Evaluation of talonavicular repositioning is possible in older children when it is possible to observe the navicular bone on a radiograph. In radiographs of younger children between the ages of three and five, the navicular bone cannot be seen. USG examination may be helpful in the evaluation of talonavicular positioning, enabling better planning of the surgical procedure and its range.

In the Paediatric Orthopaedic Department of Medical Academy in Lublin from 1995 to 1999, 225 children (256 feet) were surgically treated. The peritarsal correction method (Turco) was used to manage 221 feet, and 31 feet by the subtalar release method according to Crawford by the incision of Cincinnati. Fifty-two feet were re-operated because of recurrent deformation.

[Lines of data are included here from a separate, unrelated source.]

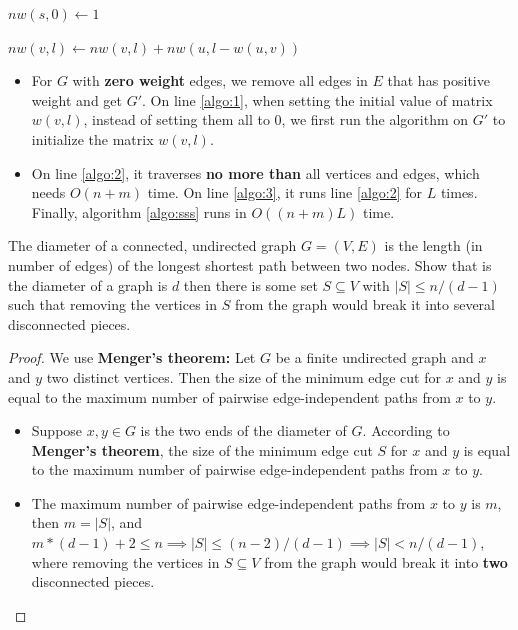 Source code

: \documentclass{article}
\newcounter{exercise}
\newcommand{\<}{
    \langle}
\renewcommand{\>}{
    \rangle}
\begin{document}
{\begin{algorithm}[htb]
\begin{algorithmic}[1]
        \State
        \State $nw(s,0)\leftarrow 1$
        
        

        \label{algo:3}
        
            \label{algo:2}
                    \State $nw(v,l)\leftarrow nw(v,l)+nw(u,l-w(u,v))$ 
                \EndFor
            \EndFor
        \EndFor
    \end{algorithmic}
\end{algorithm}

\begin{itemize}
    \item For $G$ with \textbf{zero weight} edges, we remove all edges in $E$ that has positive weight and get $G'$. On line \ref{algo:1}, when setting the initial value of matrix $w(v,l)$, instead of setting them all to $0$, we first run the algorithm on $G'$ to initialize the matrix $w(v,l)$.
    \item On line \ref{algo:2}, it traverses \textbf{no more than} all vertices and edges, which needs $O(n+m)$ time. On line \ref{algo:3}, it runs line \ref{algo:2} for $L$ times. Finally, algorithm \ref{algo:sss} runs in $O((n+m)L)$ time.
\end{itemize}



\begin{exercise}
The diameter of a connected, undirected graph $G=(V,E)$ is the length (in number of edges) of the longest shortest path between two nodes. Show that is the diameter of a graph is $d$ then there is some set $S\subseteq V$ with $|S|\leq n/(d-1)$ such that removing the vertices in $S$ from the graph would break it into several disconnected pieces.

\end{exercise}
\begin{proof} 
    \leavevmode\newline

We use \textbf{Menger's theorem:} Let $G$ be a finite undirected graph and $x$ and $y$ two distinct vertices. Then the size of the minimum edge cut for $x$ and $y$ is equal to the maximum number of pairwise edge-independent paths from $x$ to $y$.
\begin{itemize}
    \item Suppose $x,y\in G$ is the two ends of the diameter of $G$. According to \textbf{Menger's theorem}, the size of the minimum edge cut $S$ for $x$ and $y$ is equal to the maximum number of pairwise edge-independent paths from $x$ to $y$.
    \item The maximum number of pairwise edge-independent paths from $x$ to $y$ is $m$, then $m=|S|$, and $m*(d-1)+2\leq n\implies |S|\leq (n-2)/(d-1) \implies |S| < n/(d-1)$, where removing the vertices in $S\subseteq V$ from the graph would break it into \textbf{two} disconnected pieces.
\end{itemize}


\end{proof}}
\end{document}
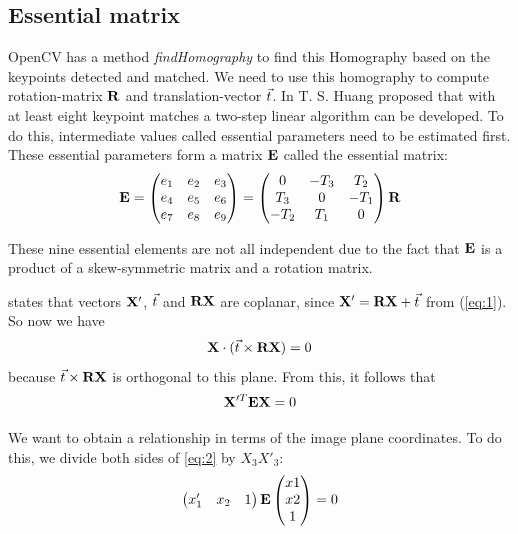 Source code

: \subsection{Essential matrix}
OpenCV has a method \textit{findHomography} to find this Homography based on the keypoints detected and matched. We need to use this homography to compute rotation-matrix $\mathbf{R}$ and translation-vector $\vec t$. In \cite{improc} T. S. Huang proposed that with at least eight keypoint matches a two-step linear algorithm can be developed. To do this, intermediate values called essential parameters need to be estimated first. These essential parameters form a matrix $\mathbf{E}$ called the essential matrix:
\begin{equation}
    \mathbf{E} = 
    \begin{pmatrix}
        e_1&e_2&e_3 \\
        e_4&e_5&e_6 \\
        e_7&e_8&e_9 
    \end{pmatrix}
    = \begin{pmatrix}
        0&-T_3&T_2 \\
        T_3&0&-T_1 \\
        -T_2&T_1&0
    \end{pmatrix}
     \mathbf{R}
\end{equation}

These nine essential elements are not all independent due to the fact that  $\mathbf{E}$ is a product of a skew-symmetric matrix and a rotation matrix.\bigskip

\cite{tekalp} states that vectors $\mathbf{X}'$, $\vec t$ and $\mathbf{R}\mathbf{X}$ are coplanar, since $\mathbf{X}' = \mathbf{R}\mathbf{X} + \vec t$ from (\ref{eq:1}). So now we have 
\begin{equation}
    \mathbf{X} \cdot (\vec t \times \mathbf{R}\mathbf{X}) = 0
\end{equation}
because $\vec t \times \mathbf{R}\mathbf{X}$ is orthogonal to this plane. From this, it follows that 
\begin{equation} \label{eq:2}
    \mathbf{X}'^T\mathbf{E}\mathbf{X} = 0
\end{equation}

We want to obtain a relationship in terms of the image plane coordinates. To do this, we divide both sides of \ref{eq:2} by $X_3 X'_3$:
\begin{equation} \label{eq:essential}
    \begin{pmatrix}
        x_1'&x_2&1
    \end{pmatrix}
    \mathbf{E}
    \begin{pmatrix}
        x1 \\
        x2 \\
        1
    \end{pmatrix}
    = 0
\end{equation}

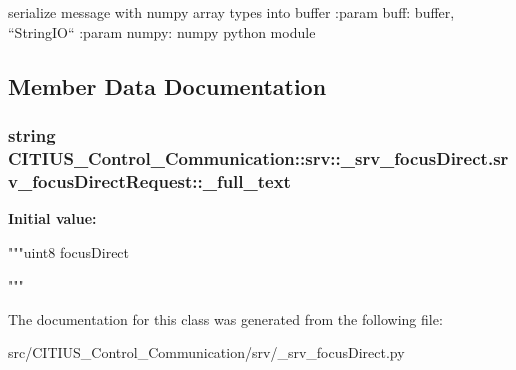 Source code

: \begin{DoxyVerb}
serialize message with numpy array types into buffer
:param buff: buffer, ``StringIO``
:param numpy: numpy python module
\end{DoxyVerb}
 

\subsection{\-Member \-Data \-Documentation}
\hypertarget{class_c_i_t_i_u_s___control___communication_1_1srv_1_1__srv__focus_direct_1_1srv__focus_direct_request_a822b90de0c196822484cbc543a465483}{
\subsubsection[{\-\_\-full\-\_\-text}]{\setlength{\rightskip}{0pt plus 5cm}string \-C\-I\-T\-I\-U\-S\-\_\-\-Control\-\_\-\-Communication\-::srv\-::\-\_\-srv\-\_\-focus\-Direct.\-srv\-\_\-focus\-Direct\-Request\-::\-\_\-full\-\_\-text}}\label{class_c_i_t_i_u_s___control___communication_1_1srv_1_1__srv__focus_direct_1_1srv__focus_direct_request_a822b90de0c196822484cbc543a465483}
{\bfseries \-Initial value\-:}
\begin{DoxyCode}
"""uint8 focusDirect

"""
\end{DoxyCode}


\-The documentation for this class was generated from the following file\-:\begin{DoxyCompactItemize}
\item 
src/\-C\-I\-T\-I\-U\-S\-\_\-\-Control\-\_\-\-Communication/srv/\-\_\-srv\-\_\-focus\-Direct.\-py\end{DoxyCompactItemize}

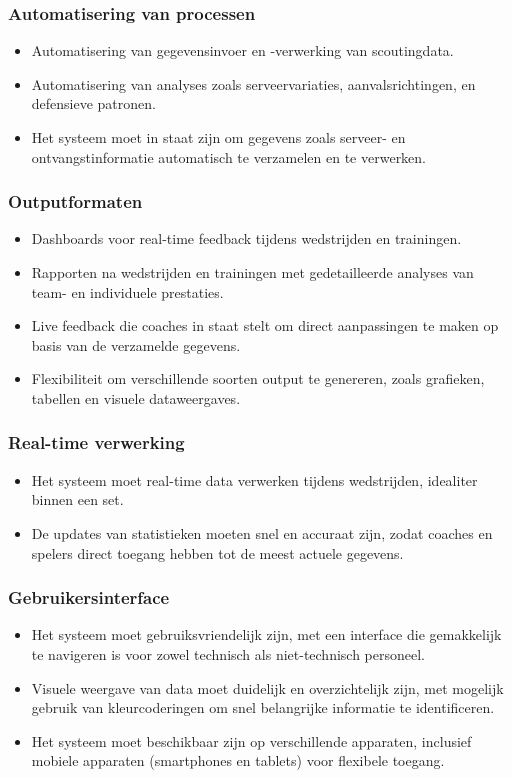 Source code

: \subsubsection{Automatisering van processen}
\begin{itemize}
  \item Automatisering van gegevensinvoer en -verwerking van scoutingdata.
  \item Automatisering van analyses zoals serveervariaties, aanvalsrichtingen, en defensieve patronen.
  \item Het systeem moet in staat zijn om gegevens zoals serveer- en ontvangstinformatie automatisch te verzamelen en te verwerken.
\end{itemize}

\subsubsection{Outputformaten}
\begin{itemize}
  \item Dashboards voor real-time feedback tijdens wedstrijden en trainingen.
  \item Rapporten na wedstrijden en trainingen met gedetailleerde analyses van team- en individuele prestaties.
  \item Live feedback die coaches in staat stelt om direct aanpassingen te maken op basis van de verzamelde gegevens.
  \item Flexibiliteit om verschillende soorten output te genereren, zoals grafieken, tabellen en visuele dataweergaves.
\end{itemize}

\subsubsection{Real-time verwerking}
\begin{itemize}
  \item Het systeem moet real-time data verwerken tijdens wedstrijden, idealiter binnen een set.
  \item De updates van statistieken moeten snel en accuraat zijn, zodat coaches en spelers direct toegang hebben tot de meest actuele gegevens.
\end{itemize}

\subsubsection{Gebruikersinterface}
\begin{itemize}
  \item Het systeem moet gebruiksvriendelijk zijn, met een interface die gemakkelijk te navigeren is voor zowel technisch als niet-technisch personeel.
  \item Visuele weergave van data moet duidelijk en overzichtelijk zijn, met mogelijk gebruik van kleurcoderingen om snel belangrijke informatie te identificeren.
  \item Het systeem moet beschikbaar zijn op verschillende apparaten, inclusief mobiele apparaten (smartphones en tablets) voor flexibele toegang.
\end{itemize}

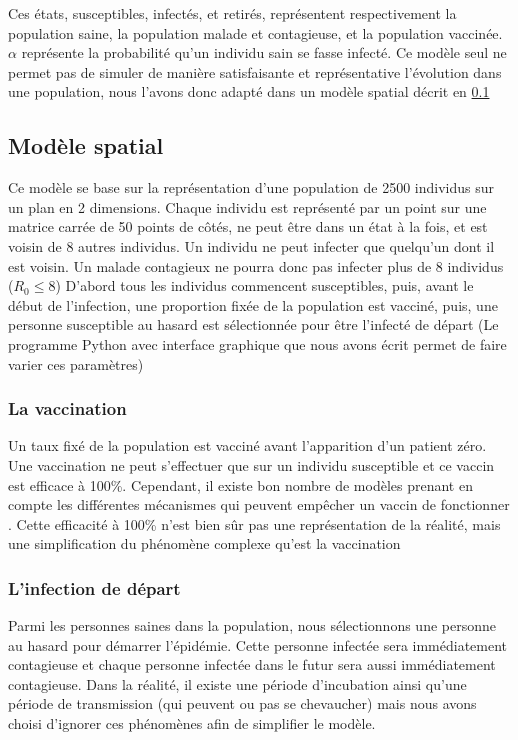 \documentclass[journal, a4paper]{IEEEtran}
\begin{document}
	Ces états, susceptibles, infectés, et retirés, représentent respectivement la population saine, la population malade et contagieuse, et la population vaccinée. $\alpha$ représente la probabilité qu'un individu sain se fasse infecté.
	Ce modèle seul ne permet pas de simuler de manière satisfaisante et représentative l'évolution dans une population, nous l'avons donc adapté dans un modèle spatial décrit en \ref{sec:modele_spatial}


	\subsection{Modèle spatial}
	\label{sec:modele_spatial}
	Ce modèle se base sur la représentation d'une population de 2500 individus sur un plan en 2 dimensions. Chaque individu est représenté par un point sur une matrice carrée de 50 points de côtés, ne peut être dans un état à la fois, et est voisin de 8 autres individus. Un individu ne peut infecter que quelqu'un dont il est voisin. Un malade contagieux ne pourra donc pas infecter plus de 8 individus ($R_0 \leq 8$)
	D'abord tous les individus commencent susceptibles, puis, avant le début de l'infection, une proportion fixée de la population est vacciné, puis, une personne susceptible au hasard est sélectionnée pour être l'infecté de départ (Le programme Python avec interface graphique que nous avons écrit permet de faire varier ces paramètres)
	\subsubsection{La vaccination}
	Un taux fixé de la population est vacciné avant l'apparition d'un patient zéro. Une vaccination ne peut s'effectuer que sur un individu susceptible et ce vaccin est efficace à 100\%. Cependant, il existe bon nombre de modèles prenant en compte les différentes mécanismes qui peuvent empêcher un vaccin de fonctionner \cite{Crowcroft_Klein_2018}. Cette efficacité à 100\% n'est bien sûr pas une représentation de la réalité, mais une simplification du phénomène complexe qu'est la vaccination
	\subsubsection{L'infection de départ}
	Parmi les personnes saines dans la population, nous sélectionnons une personne au hasard pour démarrer l'épidémie. Cette personne infectée sera immédiatement contagieuse et chaque personne infectée dans le futur sera aussi immédiatement contagieuse. Dans la réalité, il existe une période d'incubation ainsi qu'une période de transmission (qui peuvent ou pas se chevaucher) mais nous avons choisi d'ignorer ces phénomènes afin de simplifier le modèle.
\end{document}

USG examinations revealed incorrect positioning of the navicular bone. There was medial displacement in 24 feet (recurrent deformations), and wedge-shaped navicular bone in 18 feet and connected with dorsal displacement (overcorrection).

Medial displacements were observed in residual adductus deformation, whereas dorsal displacements were observed in feet with cavus or calcaneal deformity, which is connected with excessive lengthening of the calcaneal tendon (overcorrection).

USG examination in recurrent clubfoot enables the evaluation of talonavicular repositioning (not possible on radiographs) in younger children two to five years old, and is helpful to better plan the range of the operation.